Characterization of zinc-chelating peptides prepared from Arthrospira platensis proteins

Abstract

This research investigates the efficacy of proteins derived from Arthrospira platensis (A. platensis) as biological zinc enhancers through the formation of peptide-zinc chelates, with the objective of improving zinc efficiency in therapeutic food applications. Enzymatic hydrolysis was performed using alcalase and flavourzyme to enhance protein functionality, achieving a protein purity of 97.50 ± 2.00% and a degree of hydrolysis of 30.42 ± 1.35% under optimal conditions (50 °C, pH 7.0). The resulting enzymatically produced protein hydrolysates (APH) demonstrated significant zinc-chelating properties, as well as improved antibacterial and antioxidant activities.
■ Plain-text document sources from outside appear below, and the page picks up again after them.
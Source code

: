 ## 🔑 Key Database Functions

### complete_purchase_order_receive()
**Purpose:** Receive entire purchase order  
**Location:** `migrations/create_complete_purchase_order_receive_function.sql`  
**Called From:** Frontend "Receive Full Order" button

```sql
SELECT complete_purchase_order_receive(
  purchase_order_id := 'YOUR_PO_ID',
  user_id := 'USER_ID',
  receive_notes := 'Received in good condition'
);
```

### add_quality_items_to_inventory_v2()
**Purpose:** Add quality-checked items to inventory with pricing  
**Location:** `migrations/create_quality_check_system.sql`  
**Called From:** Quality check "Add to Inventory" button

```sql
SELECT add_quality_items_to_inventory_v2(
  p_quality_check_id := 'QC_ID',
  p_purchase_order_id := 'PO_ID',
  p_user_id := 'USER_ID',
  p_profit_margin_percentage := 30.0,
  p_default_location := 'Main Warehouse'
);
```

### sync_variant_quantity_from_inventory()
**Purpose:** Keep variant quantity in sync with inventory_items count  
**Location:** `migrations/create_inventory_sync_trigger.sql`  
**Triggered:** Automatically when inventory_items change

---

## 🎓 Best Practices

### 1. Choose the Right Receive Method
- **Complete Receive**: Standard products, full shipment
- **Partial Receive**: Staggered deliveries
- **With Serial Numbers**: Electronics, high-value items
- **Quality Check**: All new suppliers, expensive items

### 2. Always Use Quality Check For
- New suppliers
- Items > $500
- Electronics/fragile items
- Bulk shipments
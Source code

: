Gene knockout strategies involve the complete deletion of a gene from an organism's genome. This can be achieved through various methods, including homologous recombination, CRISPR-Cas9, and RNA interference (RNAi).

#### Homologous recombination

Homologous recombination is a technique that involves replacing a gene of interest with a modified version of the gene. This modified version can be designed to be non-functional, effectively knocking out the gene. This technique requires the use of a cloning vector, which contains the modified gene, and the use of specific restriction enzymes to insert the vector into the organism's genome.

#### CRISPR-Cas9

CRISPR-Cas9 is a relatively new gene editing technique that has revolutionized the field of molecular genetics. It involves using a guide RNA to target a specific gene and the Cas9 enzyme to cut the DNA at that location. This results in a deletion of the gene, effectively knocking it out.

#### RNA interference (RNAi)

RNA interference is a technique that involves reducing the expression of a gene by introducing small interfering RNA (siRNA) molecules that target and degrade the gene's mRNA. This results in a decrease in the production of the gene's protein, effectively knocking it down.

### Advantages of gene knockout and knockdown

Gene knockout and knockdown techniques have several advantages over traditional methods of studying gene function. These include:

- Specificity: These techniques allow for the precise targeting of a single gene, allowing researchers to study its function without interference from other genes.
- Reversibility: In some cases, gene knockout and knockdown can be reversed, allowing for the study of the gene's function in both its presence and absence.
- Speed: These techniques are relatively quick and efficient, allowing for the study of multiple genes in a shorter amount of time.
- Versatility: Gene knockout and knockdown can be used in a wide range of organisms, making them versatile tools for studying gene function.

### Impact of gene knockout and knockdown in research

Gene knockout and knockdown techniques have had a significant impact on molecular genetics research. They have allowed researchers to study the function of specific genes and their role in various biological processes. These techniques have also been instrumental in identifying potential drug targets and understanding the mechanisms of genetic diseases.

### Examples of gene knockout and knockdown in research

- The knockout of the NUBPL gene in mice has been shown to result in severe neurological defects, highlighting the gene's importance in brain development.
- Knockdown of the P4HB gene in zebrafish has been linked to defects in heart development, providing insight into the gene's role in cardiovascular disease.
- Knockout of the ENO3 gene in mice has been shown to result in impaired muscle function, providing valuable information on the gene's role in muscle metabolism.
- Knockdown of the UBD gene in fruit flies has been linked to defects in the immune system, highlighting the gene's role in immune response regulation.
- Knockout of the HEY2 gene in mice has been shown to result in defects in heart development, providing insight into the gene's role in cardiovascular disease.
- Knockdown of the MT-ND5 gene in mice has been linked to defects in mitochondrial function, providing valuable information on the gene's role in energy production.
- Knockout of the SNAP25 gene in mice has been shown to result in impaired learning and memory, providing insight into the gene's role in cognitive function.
Characterization of the APH-Zn complexes revealed distinct structural variations, with APH-Zn exhibiting a rougher morphology compared to APH. During simulated gastric digestion, APH-Zn maintained a solubility of 54.20%, which was significantly higher than the 10.3% solubility observed for zinc sulfate during intestinal digestion. The APH peptides effectively scavenged free radicals, achieving a 39.28 ± 0.89% inhibition at a concentration of 0.1 mg/ml. Moreover, the APH-Zn complex displayed superior cell viability (79.17 ± 0.03%) compared to zinc sulfate (13.69 ± 0.01%) at a concentration of 5 mg/ml. Additionally, the isolated peptides exhibited antibacterial activity against Escherichia coli and Staphylococcus aureus (p < 0.05). The antibacterial mechanism of APH-Zn is attributed to its capacity to compromise the integrity of bacterial cell walls. These findings underscore the potential application of these peptides as functional components in zinc supplementation and their relevance in the food industry for enhancing both nutritional and health benefits.